Pausing only to note that e-Potterologist is an anagram of poltergeist too, here's my take on this question.
I think the stereotyping is done by Harry and his friends. Some of these, such as Hagrid, are adult.
However, when it counts, the houses are set on an equal footing:
Professor McGonagall: Each house has its own distinguished history.
Dumbledore to Harry: you have many of the characteristics Salazar Slytherin valued in his hand-picked students.
The sorting hat itself stands by its assertion that Harry would have done *well* in Slytherin - the natural meaning of this is that, well, he would have done well. The founders of Hogwarts continued to accept the hat after Slytherin himself left, suggesting a disagreement, not a battle between good and evil, and that they trusted its Slytherin element. I don't believe this is an oversight by JKR as I believe she has mentioned the hat's role is not over.
Furthermore, house allegiance, while not forgotten, seems not to play a very great role in adult wizard life. It's important to Draco because it's a family thing - but the Malfoys' approach to categorising sentient life is not commended to us. The Weasleys all were, as far as we know, in Gryffindor, but we don't see Arthur or Molly setting any store by where their children are.

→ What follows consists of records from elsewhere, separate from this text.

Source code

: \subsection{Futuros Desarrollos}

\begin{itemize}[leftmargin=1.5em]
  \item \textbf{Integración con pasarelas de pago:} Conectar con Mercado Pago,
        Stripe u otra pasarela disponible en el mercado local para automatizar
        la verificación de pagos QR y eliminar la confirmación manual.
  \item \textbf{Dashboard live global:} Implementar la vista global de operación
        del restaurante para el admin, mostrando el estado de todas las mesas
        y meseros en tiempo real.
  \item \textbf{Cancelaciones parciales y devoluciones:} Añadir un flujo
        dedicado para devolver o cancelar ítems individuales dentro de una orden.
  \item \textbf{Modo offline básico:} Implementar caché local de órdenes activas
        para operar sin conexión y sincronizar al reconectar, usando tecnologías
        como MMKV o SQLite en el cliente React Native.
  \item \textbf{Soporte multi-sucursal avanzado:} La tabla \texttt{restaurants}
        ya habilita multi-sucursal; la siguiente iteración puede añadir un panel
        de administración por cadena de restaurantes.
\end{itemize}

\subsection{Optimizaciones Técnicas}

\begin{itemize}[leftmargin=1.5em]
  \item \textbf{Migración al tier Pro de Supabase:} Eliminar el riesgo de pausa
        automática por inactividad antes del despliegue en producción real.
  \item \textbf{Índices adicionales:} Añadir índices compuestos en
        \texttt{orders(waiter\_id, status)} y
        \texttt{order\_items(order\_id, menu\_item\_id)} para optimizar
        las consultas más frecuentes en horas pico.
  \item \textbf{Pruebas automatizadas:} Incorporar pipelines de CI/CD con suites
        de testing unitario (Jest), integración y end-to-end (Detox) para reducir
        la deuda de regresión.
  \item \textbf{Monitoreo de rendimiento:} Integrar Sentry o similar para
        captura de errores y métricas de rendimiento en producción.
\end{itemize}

Crucially, Snape as a (at some level) penitent Death Eater is entrusted with Slytherin by Dumbledore. This suggests to me that house allegiance is unrelated to dark or light wizardry: we don't get Dumbledore saying to Snape: 'Severus, please prove the genuineness of your conversion by renouncing Slytherin and all its works.' (Nobody AFAIK has yet put forward the theory that Snape is genuinely *not* penitent but genuinely working with Dumbledore against Voldemort. This *is* possible if Snape supports wizarding purebloodedness and other elements of V's ideology, but considers his hamfisted evil-overlord approach to be counterproductive and sees Dumbledore as the best hope for stopping him. I don't believe it myself but I sense that as a theory it is just about worth a silly name - I suggest Yurgles.)

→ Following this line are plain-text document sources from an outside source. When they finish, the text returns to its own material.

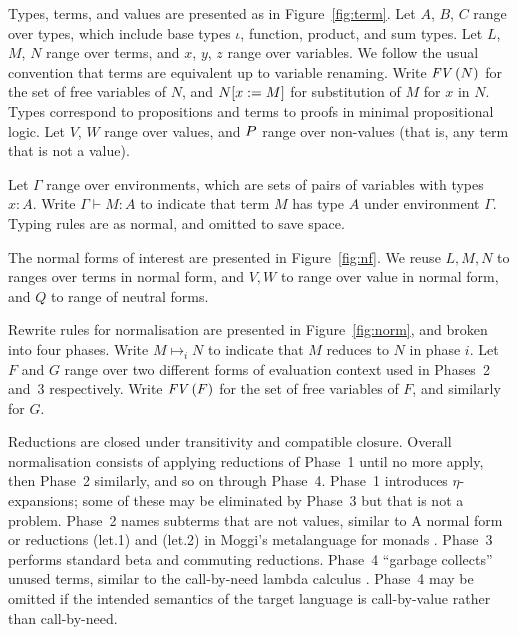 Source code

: Types, terms, and values are presented as in Figure~\ref{fig:term}.
Let $A$, $B$, $C$ range over types, which include base types
$\iota$, function, product, and sum types. 
Let $L$, $M$, $N$ range over terms, and $x$, $y$, $z$ range
over variables. We follow the usual convention that terms are
equivalent up to variable renaming. Write $\text{\textit{FV}}\,(N)$ for the set of
free variables of $N$, and $N[x:=M]$ for
substitution of $M$ for $x$ in $N$. Types correspond to
propositions and terms to proofs in minimal propositional logic.
Let $V$, $W$ range over values, and
$P$ range over non-values (that is, any term that is not a value).

Let $\Gamma$ range over environments, which are sets of pairs
of variables with types $x:A$. Write $\Gamma \vdash M:A$ to indicate
that term $M$ has type $A$ under environment $\Gamma$.
Typing rules are as normal, and omitted to save space.

The normal forms of interest are presented in Figure~\ref{fig:nf}.
We reuse $L,M,N$ to ranges over terms in normal form, and
$V,W$ to range over value in normal form, and $Q$ to range of
neutral forms.

Rewrite rules for normalisation are presented in Figure~\ref{fig:norm},
and broken into four phases. Write $M \mapsto_i N$ to indicate
that $M$ reduces to $N$ in phase $i$.  Let $F$ and $G$ range over two
different forms of evaluation context used in Phases~2 and~3
respectively. Write $\text{\textit{FV}}\,(F)$ for the set of free variables of $F$, and
similarly for $G$.

Reductions are closed under transitivity and compatible closure.
Overall normalisation consists of applying reductions of Phase~1 until
no more apply, then Phase~2 similarly, and so on through Phase~4.
Phase~1 introduces $\eta$-expansions; some of these may be eliminated by
Phase~3 but that is not a problem. Phase~2 names subterms that are
not values, similar to A normal form \citep{a-normal-form} or
reductions (let.1) and (let.2) in Moggi's metalanguage for monads
\citep{moggi}. Phase~3 performs standard beta and commuting reductions.
Phase~4 ``garbage collects'' unused terms, similar to the
call-by-need lambda calculus \citep{call-by-need}.
Phase~4 may be omitted if the intended semantics of the target
language is call-by-value rather than call-by-need.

I think somebody has already pointed out that when Dumbledore commends Harry for his choices, it doesn't mean choosing Gryffindor over Slytherin - all he's saying is that our choices make us, and that Harry can be confident that his own choice of Gryffindor is normative for himself, whatever the hat thinks might have been.
A number of things combine to obscure this:
there is intense inter-house rivalry between Gryffindor and Slytherin, which colours Harry's view; Salazar Slytherin disapproved of accepting Muggle-borns; Voldemort was in Slytherin and is Slytherin's heir; a generation of prominent dark wizards initially bonded in Slytherin; Draco, a nasty character, is in Slytherin.
The thing that makes me think that JKR is intending that this give an impression, and that that impression is false, is the bit in COS where somebody (Lee? books not to hand as literature well-known to be incompatible with the internet) says something like 'That's two Gryffindors, a Gryffindor ghost, a Hufflepuff and a Ravenclaw. Nobody in Slytherin has been harmed. Can't they see where this is coming from? The *heir* of Slytherin. The *monster* of Slytherin. Why don't they just get rid of all the Slytherins and have done with it!' (Cheers)
This passage crystallises nearly all the above circumstantial factors, and so by implication opens the way for their eventual dismissal.